Parallel Workers

Greph dispatches text and AST scans across a worker pool when the work is large enough to justify the overhead. The pool is built on pcntl_fork() and falls back to in-process execution when ext-pcntl is not available (Windows, some PaaS environments, restricted hosting).

Enabling parallel scans

Set -j N on the CLI or jobs: N on the relevant options object:

./vendor/bin/greph -F -j 8 "function" src
./vendor/bin/greph -p '$obj->$method($$$ARGS)' -j 4 src
./vendor/bin/rg --threads 8 -F "function" src
./vendor/bin/sg run --threads 8 --pattern '$obj->$method($$$ARGS)' src

use Greph\Greph;
use Greph\Text\TextSearchOptions;

Greph::searchText(
    'function',
    'src',
    new TextSearchOptions(fixedString: true, jobs: 8),
);

When parallel kicks in

Greph does not parallelize unconditionally. Forking N processes and round-tripping their results through pipes is overhead, and on small file lists that overhead dominates the search itself. Instead, the facade computes a threshold from the job count, the search mode, and the pattern shape. Only file lists above the threshold are dispatched to the worker pool.

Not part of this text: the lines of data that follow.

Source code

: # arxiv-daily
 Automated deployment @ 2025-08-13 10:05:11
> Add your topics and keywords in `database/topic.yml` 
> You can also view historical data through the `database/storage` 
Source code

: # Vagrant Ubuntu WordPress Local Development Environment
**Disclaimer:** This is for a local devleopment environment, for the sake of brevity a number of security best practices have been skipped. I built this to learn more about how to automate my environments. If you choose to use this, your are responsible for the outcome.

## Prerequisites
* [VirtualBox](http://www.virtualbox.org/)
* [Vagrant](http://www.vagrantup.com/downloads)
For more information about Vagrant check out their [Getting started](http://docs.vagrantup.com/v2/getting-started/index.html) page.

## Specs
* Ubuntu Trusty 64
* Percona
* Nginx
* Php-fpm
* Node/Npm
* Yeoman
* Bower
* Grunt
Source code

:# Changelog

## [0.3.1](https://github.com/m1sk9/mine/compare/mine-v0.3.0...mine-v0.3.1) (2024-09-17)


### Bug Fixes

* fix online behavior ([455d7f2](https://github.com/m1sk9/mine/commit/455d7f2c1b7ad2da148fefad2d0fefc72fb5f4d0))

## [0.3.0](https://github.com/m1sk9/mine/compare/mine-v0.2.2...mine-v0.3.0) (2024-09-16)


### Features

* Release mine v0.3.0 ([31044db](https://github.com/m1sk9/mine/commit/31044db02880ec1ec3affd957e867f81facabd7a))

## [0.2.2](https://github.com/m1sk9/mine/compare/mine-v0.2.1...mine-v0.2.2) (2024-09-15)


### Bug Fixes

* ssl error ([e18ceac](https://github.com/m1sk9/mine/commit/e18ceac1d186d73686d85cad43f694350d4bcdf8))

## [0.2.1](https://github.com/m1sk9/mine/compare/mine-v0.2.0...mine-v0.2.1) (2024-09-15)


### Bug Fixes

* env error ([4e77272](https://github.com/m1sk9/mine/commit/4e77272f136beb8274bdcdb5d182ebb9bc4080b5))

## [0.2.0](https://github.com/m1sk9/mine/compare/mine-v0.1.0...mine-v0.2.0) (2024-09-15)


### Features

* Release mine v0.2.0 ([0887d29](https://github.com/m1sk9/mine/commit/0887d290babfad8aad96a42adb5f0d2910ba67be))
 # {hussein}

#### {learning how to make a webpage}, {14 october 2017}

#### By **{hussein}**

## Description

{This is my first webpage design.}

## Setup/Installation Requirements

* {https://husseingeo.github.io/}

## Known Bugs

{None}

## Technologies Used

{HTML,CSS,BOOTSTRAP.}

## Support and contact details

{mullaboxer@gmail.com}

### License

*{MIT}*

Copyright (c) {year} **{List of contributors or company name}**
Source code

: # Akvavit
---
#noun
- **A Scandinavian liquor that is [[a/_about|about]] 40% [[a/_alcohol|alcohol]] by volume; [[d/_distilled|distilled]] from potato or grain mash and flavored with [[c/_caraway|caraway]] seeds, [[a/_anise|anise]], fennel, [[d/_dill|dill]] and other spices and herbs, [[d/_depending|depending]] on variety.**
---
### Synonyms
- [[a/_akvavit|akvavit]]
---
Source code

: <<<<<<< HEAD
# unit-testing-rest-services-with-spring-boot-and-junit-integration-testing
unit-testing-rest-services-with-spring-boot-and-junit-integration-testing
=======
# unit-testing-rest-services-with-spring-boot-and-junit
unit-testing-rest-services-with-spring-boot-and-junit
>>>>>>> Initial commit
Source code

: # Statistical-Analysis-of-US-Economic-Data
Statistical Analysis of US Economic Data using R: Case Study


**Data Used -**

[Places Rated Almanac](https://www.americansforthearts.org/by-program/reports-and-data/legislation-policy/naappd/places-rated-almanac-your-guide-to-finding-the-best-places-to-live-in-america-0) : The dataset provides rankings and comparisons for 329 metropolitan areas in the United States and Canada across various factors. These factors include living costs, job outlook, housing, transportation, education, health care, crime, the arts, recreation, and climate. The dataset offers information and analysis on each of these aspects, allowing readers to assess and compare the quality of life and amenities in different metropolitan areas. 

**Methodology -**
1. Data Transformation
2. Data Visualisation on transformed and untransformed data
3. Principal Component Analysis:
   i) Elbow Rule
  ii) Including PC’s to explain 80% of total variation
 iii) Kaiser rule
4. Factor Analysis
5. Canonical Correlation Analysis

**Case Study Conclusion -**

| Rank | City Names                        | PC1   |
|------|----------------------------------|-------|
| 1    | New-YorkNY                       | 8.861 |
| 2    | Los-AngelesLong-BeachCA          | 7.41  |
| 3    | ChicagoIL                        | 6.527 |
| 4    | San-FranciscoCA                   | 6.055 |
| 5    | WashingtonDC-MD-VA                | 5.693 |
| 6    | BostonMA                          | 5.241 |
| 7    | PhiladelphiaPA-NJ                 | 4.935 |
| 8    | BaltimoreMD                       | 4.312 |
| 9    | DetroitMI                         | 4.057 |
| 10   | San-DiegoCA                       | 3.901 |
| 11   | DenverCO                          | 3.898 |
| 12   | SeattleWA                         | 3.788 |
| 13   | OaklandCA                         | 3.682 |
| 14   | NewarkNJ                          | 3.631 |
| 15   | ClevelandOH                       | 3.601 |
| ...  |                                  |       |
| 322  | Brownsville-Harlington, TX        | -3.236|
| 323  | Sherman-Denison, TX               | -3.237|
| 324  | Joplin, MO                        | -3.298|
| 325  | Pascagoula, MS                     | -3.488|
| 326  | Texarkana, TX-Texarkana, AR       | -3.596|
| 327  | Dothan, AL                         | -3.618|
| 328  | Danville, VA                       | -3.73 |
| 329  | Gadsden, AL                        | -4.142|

The current heuristics (in Greph\Greph::shouldUseTextWorkers and friends):

Single-job runs (-j 1) always run in-process.
Default text scans require roughly jobs * 2_000 files before the pool turns on.
Count, files-with-matches, and files-without-matches modes lower the threshold to roughly jobs * 750 because the per-file work is cheaper.
Short, identifier-shaped fixed-string patterns raise the threshold to roughly jobs * 4_000 because the literal fast path is already so cheap that forking rarely pays.
AST search and AST rewrite use the jobs * 750 threshold.

These numbers are heuristics, not promises. They are tuned against the WordPress benchmark corpus and may be revisited.

How the pool works

Greph\Parallel\WorkSplitter distributes the file list across N chunks. Greph\Parallel\WorkerPool forks one worker process per chunk, each worker runs the same closure on its slice, and Greph\Parallel\ResultCollector reads the serialized results back through pipes. The parent process waits for every worker, then merges and re-sorts the combined result set so the output ordering is stable regardless of how the work was split.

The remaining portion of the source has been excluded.